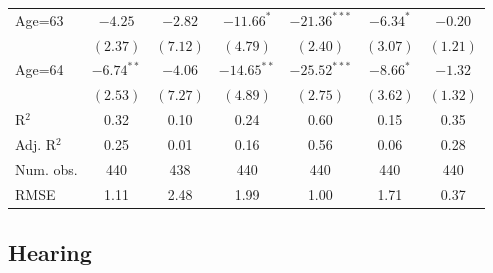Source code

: \documentclass[fullpage]{paper}
\begin{document}
\begin{center}
\begin{longtable}{l c c c c c c }
Age=63      & $-4.25$       & $-2.82$       & $-11.66^{*}$   & $-21.36^{***}$ & $-6.34^{*}$    & $-0.20$       \\
            & $(2.37)$      & $(7.12)$      & $(4.79)$       & $(2.40)$       & $(3.07)$       & $(1.21)$      \\
Age=64      & $-6.74^{**}$  & $-4.06$       & $-14.65^{**}$  & $-25.52^{***}$ & $-8.66^{*}$    & $-1.32$       \\
            & $(2.53)$      & $(7.27)$      & $(4.89)$       & $(2.75)$       & $(3.62)$       & $(1.32)$      \\
\hline
R$^2$       & 0.32          & 0.10          & 0.24           & 0.60           & 0.15           & 0.35          \\
Adj. R$^2$  & 0.25          & 0.01          & 0.16           & 0.56           & 0.06           & 0.28          \\
Num. obs.   & 440           & 438           & 440            & 440            & 440            & 440           \\
RMSE        & 1.11          & 2.48          & 1.99           & 1.00           & 1.71           & 0.37          \\
\end{longtable}
\end{center}
\subsection{ Hearing }
\end{document}
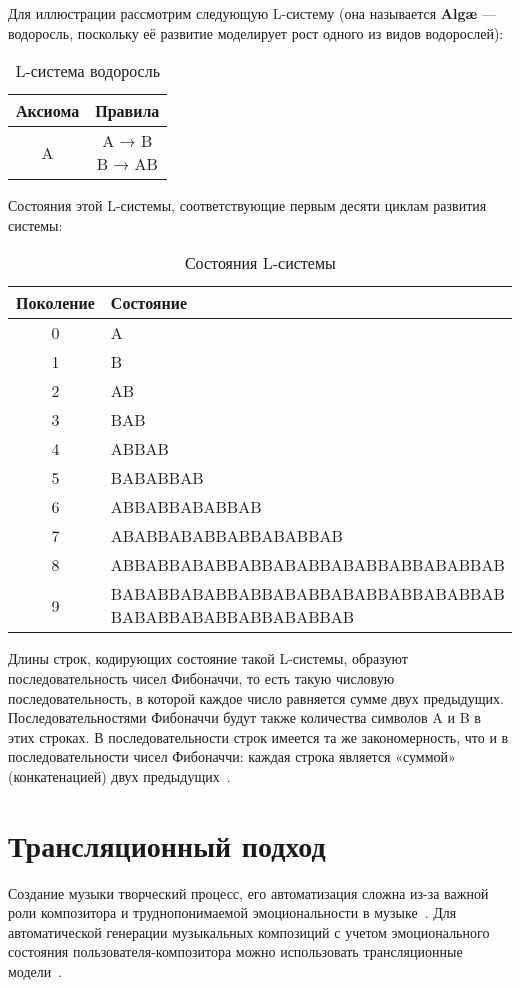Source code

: Для иллюстрации рассмотрим следующую L-систему (она называется \textbf{Algæ} — водоросль, поскольку её развитие моделирует рост одного из видов водорослей):

\begin{table}[H]
		\centering
	\caption{L-система водоросль}
	\begin{tabular}{|c|c|}
		\hline
		Аксиома & Правила \\
		\hline
		A & \makecell{A → B \\ B → AB} \\
		\hline
	\end{tabular}
\end{table}

Состояния этой L-системы, соответствующие первым десяти циклам развития системы:
\begin{table}[H]
	\centering
	\caption{Состояния L-системы}
	\begin{tabular}{|c|p{12cm}|}
		\hline
		Поколение & Состояние \\
		\hline
		0 & A \\
		\hline
		1 & B \\
		\hline
		2 & AB \\
		\hline
		3 & BAB \\
		\hline
		4 & ABBAB \\
		\hline
		5 & BABABBAB \\
		\hline
		6 & ABBABBABABBAB \\
		\hline
		7 & ABABBABABBABBABABBAB \\
		\hline
		8 & ABBABBABABBABBABABBABABBABBABABBAB \\
		\hline
		9 & BABABBABABBABBABABBABABBABBABABBAB
		BABABBABABBABBABABBAB \\
		\hline
	\end{tabular}
\end{table}

Длины строк, кодирующих состояние такой L-системы, образуют последовательность чисел Фибоначчи, то есть такую числовую последовательность, в которой каждое число равняется сумме двух предыдущих. Последовательностями Фибоначчи будут также количества символов A и B в этих строках. В последовательности строк имеется та же закономерность, что и в последовательности чисел Фибоначчи: каждая строка является «суммой» (конкатенацией) двух предыдущих~\cite{l-systems}.

\section{Трансляционный подход}
Создание музыки творческий процесс, его автоматизация сложна из-за важной роли композитора и труднопонимаемой эмоциональности в музыке~\cite{big}.
Для автоматической генерации музыкальных композиций с учетом эмоционального состояния пользователя-композитора можно использовать трансляционные модели~\cite{web}.

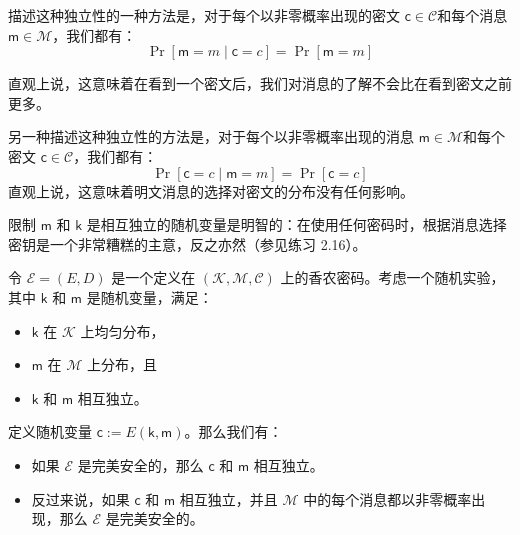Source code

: 描述这种独立性的一种方法是，对于每个以非零概率出现的密文 $\mathsf{c}\in\mathcal{C}$和每个消息 $\mathsf{m}\in\mathcal{M}$，我们都有：
$$
\Pr[\mathsf{m}=m\;|\;\mathsf{c}=c]=
\Pr[\mathsf{m}=m]
$$

直观上说，这意味着在看到一个密文后，我们对消息的了解不会比在看到密文之前更多。

另一种描述这种独立性的方法是，对于每个以非零概率出现的消息 $\mathsf{m}\in\mathcal{M}$和每个密文 $\mathsf{c}\in\mathcal{C}$，我们都有：
$$
\Pr[\mathsf{c}=c\;|\;\mathsf{m}=m]=
\Pr[\mathsf{c}=c]
$$
直观上说，这意味着明文消息的选择对密文的分布没有任何影响。

限制 $\mathsf{m}$ 和 $\mathsf{k}$ 是相互独立的随机变量是明智的：在使用任何密码时，根据消息选择密钥是一个非常糟糕的主意，反之亦然（参见练习 2.16）。

\begin{theorem}\label{theo:2-4}
令 $\mathcal{E}=(E,D)$ 是一个定义在 $(\mathcal{K},\mathcal{M},\mathcal{C})$ 上的香农密码。考虑一个随机实验，其中 $\mathsf{k}$ 和 $\mathsf{m}$ 是随机变量，满足：
\begin{itemize}
	\item $\mathsf{k}$ 在 $\mathcal{K}$ 上均匀分布，
	\item $\mathsf{m}$ 在 $\mathcal{M}$ 上分布，且
	\item $\mathsf{k}$ 和 $\mathsf{m}$ 相互独立。
\end{itemize}
定义随机变量 $\mathsf{c}:=E(\mathsf{k},\mathsf{m})$。那么我们有：
\begin{itemize}
	\item 如果 $\mathcal{E}$ 是完美安全的，那么 $\mathsf{c}$ 和 $\mathsf{m}$ 相互独立。
	\item 反过来说，如果 $\mathsf{c}$ 和 $\mathsf{m}$ 相互独立，并且 $\mathcal{M}$ 中的每个消息都以非零概率出现，那么 $\mathcal{E}$ 是完美安全的。
\end{itemize}
\end{theorem}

================

> [WORK TO BE COMPLETED]
Figure out how many lines of the listing above include "системы"; the answer is that number alone.

> [OUTPUT OF THE EXERCISE]
3